[Records excerpted from a collection]
_____
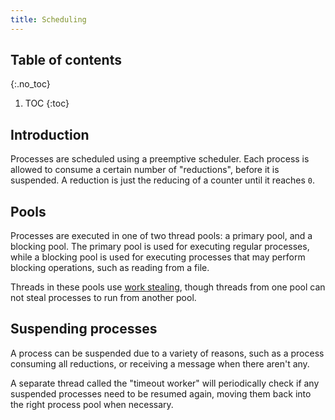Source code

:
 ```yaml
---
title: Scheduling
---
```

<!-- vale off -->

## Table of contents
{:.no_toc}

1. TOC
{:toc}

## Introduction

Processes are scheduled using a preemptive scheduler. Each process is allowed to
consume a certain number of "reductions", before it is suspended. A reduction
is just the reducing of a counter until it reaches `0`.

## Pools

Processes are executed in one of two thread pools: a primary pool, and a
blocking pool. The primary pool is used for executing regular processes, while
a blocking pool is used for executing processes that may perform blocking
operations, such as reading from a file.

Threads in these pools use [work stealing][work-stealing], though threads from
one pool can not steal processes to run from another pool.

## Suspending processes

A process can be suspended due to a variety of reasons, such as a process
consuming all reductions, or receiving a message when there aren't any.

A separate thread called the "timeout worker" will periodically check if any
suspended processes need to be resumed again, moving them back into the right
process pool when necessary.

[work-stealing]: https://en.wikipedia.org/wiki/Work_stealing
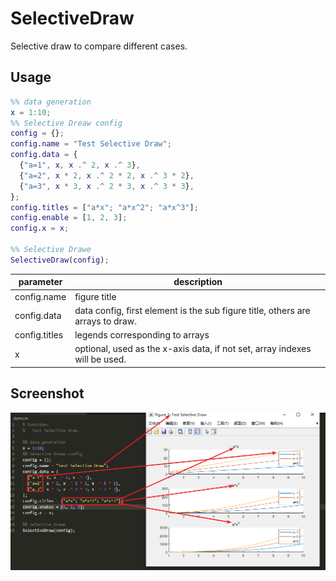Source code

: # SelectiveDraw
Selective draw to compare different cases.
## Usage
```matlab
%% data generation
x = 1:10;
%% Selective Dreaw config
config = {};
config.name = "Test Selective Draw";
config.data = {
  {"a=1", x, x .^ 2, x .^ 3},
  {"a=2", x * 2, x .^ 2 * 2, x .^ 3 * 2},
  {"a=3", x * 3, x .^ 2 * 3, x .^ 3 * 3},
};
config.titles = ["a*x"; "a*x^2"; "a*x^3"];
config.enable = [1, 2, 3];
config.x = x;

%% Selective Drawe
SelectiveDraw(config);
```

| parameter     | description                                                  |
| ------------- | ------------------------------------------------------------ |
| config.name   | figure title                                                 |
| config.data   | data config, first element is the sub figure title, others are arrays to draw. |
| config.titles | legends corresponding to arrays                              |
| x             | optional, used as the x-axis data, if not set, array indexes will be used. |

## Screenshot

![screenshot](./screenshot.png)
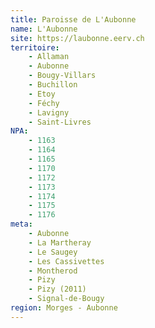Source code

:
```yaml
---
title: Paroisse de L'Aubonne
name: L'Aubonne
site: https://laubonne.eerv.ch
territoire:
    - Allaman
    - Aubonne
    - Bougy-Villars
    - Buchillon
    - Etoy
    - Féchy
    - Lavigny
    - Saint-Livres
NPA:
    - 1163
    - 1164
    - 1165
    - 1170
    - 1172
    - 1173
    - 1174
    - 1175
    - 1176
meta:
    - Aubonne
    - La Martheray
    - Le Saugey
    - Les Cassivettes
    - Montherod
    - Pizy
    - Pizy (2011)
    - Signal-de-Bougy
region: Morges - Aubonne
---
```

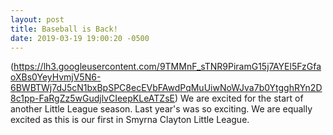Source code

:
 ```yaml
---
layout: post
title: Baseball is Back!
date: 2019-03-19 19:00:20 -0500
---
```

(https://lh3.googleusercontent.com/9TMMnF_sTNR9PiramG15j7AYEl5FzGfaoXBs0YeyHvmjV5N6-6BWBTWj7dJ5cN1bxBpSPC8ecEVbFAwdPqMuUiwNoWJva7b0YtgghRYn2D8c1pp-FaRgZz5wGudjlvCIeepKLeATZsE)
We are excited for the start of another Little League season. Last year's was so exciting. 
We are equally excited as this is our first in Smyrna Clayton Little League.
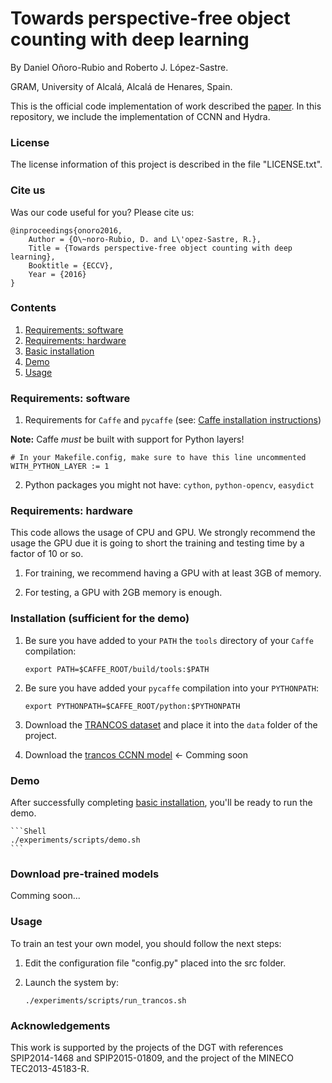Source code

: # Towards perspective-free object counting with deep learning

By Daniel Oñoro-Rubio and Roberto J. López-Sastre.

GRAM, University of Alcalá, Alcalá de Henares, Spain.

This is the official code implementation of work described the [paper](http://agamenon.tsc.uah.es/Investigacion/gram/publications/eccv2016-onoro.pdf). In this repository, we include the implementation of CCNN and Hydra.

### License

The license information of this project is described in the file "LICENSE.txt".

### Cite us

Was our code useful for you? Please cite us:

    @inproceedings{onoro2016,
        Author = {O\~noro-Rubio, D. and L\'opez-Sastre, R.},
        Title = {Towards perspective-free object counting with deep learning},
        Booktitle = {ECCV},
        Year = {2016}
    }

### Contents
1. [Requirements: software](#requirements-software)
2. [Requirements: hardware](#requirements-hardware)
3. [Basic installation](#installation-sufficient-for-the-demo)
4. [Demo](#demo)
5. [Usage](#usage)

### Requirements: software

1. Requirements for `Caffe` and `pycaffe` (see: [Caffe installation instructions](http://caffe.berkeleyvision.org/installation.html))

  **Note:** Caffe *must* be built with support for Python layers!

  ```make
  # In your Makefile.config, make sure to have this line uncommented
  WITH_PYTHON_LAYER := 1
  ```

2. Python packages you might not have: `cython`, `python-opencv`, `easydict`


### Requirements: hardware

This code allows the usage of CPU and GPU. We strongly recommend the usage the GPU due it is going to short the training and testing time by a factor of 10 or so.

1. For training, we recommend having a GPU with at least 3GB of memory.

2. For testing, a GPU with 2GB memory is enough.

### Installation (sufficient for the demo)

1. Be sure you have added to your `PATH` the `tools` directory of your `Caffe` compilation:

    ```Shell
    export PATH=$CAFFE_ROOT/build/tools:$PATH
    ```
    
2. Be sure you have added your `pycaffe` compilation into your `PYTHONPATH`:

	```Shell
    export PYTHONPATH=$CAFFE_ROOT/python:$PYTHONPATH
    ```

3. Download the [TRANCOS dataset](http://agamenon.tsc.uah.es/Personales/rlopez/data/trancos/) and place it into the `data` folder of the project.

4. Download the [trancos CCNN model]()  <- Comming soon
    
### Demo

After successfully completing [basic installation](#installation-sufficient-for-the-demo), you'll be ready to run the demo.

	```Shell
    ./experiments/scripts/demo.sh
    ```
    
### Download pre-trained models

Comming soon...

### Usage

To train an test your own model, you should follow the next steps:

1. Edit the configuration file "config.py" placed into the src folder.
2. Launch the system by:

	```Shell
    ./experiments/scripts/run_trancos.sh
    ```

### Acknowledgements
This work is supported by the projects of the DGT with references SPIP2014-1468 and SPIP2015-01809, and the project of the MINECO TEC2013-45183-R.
_____
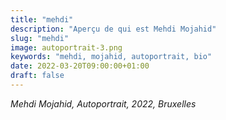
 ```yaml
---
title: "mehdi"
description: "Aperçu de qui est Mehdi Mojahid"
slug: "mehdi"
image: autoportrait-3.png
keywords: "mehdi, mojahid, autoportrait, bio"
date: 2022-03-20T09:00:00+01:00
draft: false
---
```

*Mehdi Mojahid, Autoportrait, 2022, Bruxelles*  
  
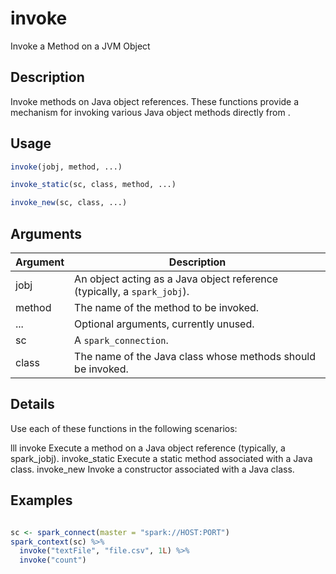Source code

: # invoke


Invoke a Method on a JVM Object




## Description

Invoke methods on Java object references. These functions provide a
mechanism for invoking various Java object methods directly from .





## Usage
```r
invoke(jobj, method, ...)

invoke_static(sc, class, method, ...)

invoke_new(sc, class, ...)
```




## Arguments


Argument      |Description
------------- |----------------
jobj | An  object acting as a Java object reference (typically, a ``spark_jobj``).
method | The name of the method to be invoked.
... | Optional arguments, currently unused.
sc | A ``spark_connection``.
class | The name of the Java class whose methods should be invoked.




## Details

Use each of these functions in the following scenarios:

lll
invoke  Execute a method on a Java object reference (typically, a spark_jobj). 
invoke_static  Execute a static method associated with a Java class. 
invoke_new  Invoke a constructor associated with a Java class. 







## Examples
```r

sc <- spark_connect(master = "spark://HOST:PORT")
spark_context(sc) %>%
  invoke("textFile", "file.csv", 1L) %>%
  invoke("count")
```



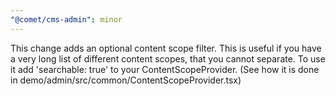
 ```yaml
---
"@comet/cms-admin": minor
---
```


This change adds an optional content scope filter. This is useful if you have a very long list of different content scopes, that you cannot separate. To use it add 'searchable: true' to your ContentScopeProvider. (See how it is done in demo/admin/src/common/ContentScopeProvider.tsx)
_____
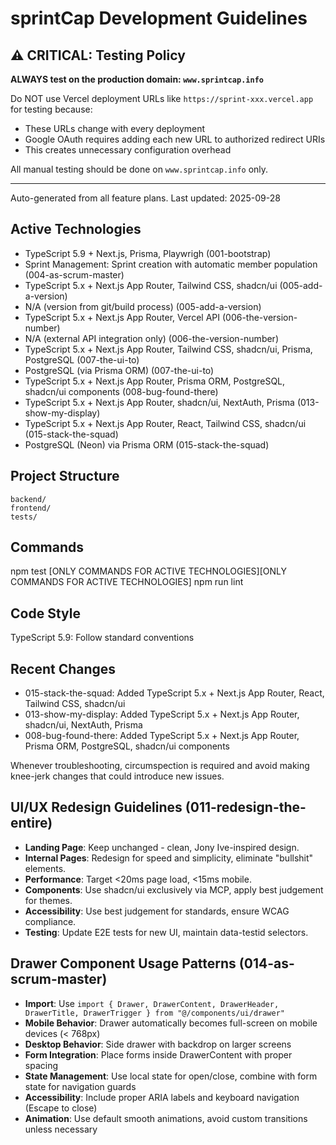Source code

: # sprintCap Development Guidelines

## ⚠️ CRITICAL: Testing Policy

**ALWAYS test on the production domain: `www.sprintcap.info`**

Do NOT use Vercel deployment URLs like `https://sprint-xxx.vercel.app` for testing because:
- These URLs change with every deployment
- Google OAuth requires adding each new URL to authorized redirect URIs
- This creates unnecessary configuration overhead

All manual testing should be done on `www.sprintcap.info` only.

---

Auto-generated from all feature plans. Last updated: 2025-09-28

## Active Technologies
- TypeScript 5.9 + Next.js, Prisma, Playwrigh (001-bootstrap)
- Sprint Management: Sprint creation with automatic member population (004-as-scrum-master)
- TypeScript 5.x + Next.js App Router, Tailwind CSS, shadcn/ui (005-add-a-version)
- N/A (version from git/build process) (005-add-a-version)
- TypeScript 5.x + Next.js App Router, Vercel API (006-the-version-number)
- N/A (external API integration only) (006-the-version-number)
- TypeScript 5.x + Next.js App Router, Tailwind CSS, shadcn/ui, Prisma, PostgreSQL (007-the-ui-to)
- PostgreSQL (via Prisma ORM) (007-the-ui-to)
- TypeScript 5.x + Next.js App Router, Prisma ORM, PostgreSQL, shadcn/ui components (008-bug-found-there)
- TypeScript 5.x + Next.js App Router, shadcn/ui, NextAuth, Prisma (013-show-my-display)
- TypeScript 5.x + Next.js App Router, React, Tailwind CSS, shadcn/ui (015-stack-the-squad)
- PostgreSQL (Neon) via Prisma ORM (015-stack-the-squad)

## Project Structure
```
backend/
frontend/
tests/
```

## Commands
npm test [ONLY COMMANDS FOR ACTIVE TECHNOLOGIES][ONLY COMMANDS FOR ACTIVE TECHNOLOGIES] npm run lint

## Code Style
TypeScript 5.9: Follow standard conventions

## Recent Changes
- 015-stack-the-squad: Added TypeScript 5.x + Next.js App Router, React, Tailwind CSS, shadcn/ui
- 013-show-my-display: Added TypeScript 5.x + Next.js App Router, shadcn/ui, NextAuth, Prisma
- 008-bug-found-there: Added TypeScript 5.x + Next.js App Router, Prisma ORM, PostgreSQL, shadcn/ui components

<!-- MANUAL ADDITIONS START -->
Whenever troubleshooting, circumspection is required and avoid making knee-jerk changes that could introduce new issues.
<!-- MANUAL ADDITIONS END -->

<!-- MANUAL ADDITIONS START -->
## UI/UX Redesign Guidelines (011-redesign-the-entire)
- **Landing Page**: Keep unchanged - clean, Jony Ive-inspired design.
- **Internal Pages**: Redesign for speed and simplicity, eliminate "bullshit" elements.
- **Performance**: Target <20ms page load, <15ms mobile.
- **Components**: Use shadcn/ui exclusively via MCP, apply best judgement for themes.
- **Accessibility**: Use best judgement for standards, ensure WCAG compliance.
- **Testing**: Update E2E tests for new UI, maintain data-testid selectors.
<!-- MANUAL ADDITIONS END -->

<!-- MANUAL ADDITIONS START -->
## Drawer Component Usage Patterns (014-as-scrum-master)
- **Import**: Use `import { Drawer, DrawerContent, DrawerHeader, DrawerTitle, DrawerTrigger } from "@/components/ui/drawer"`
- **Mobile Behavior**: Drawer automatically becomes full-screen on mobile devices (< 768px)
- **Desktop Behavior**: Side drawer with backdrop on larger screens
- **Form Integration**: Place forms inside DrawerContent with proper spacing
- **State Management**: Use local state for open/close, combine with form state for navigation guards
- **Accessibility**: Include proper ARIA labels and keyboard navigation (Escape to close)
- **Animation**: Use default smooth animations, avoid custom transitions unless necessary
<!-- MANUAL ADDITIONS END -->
_____
→ **WORK REQUIRED**: Above are some records; copy each line there that contains "shadcn".

→ **YOUR RESPONSE**:
- TypeScript 5.x + Next.js App Router, Tailwind CSS, shadcn/ui (005-add-a-version)
- TypeScript 5.x + Next.js App Router, Tailwind CSS, shadcn/ui, Prisma, PostgreSQL (007-the-ui-to)
- TypeScript 5.x + Next.js App Router, Prisma ORM, PostgreSQL, shadcn/ui components (008-bug-found-there)
- TypeScript 5.x + Next.js App Router, shadcn/ui, NextAuth, Prisma (013-show-my-display)
- TypeScript 5.x + Next.js App Router, React, Tailwind CSS, shadcn/ui (015-stack-the-squad)
- 015-stack-the-squad: Added TypeScript 5.x + Next.js App Router, React, Tailwind CSS, shadcn/ui
- 013-show-my-display: Added TypeScript 5.x + Next.js App Router, shadcn/ui, NextAuth, Prisma
- 008-bug-found-there: Added TypeScript 5.x + Next.js App Router, Prisma ORM, PostgreSQL, shadcn/ui components
- **Components**: Use shadcn/ui exclusively via MCP, apply best judgement for themes.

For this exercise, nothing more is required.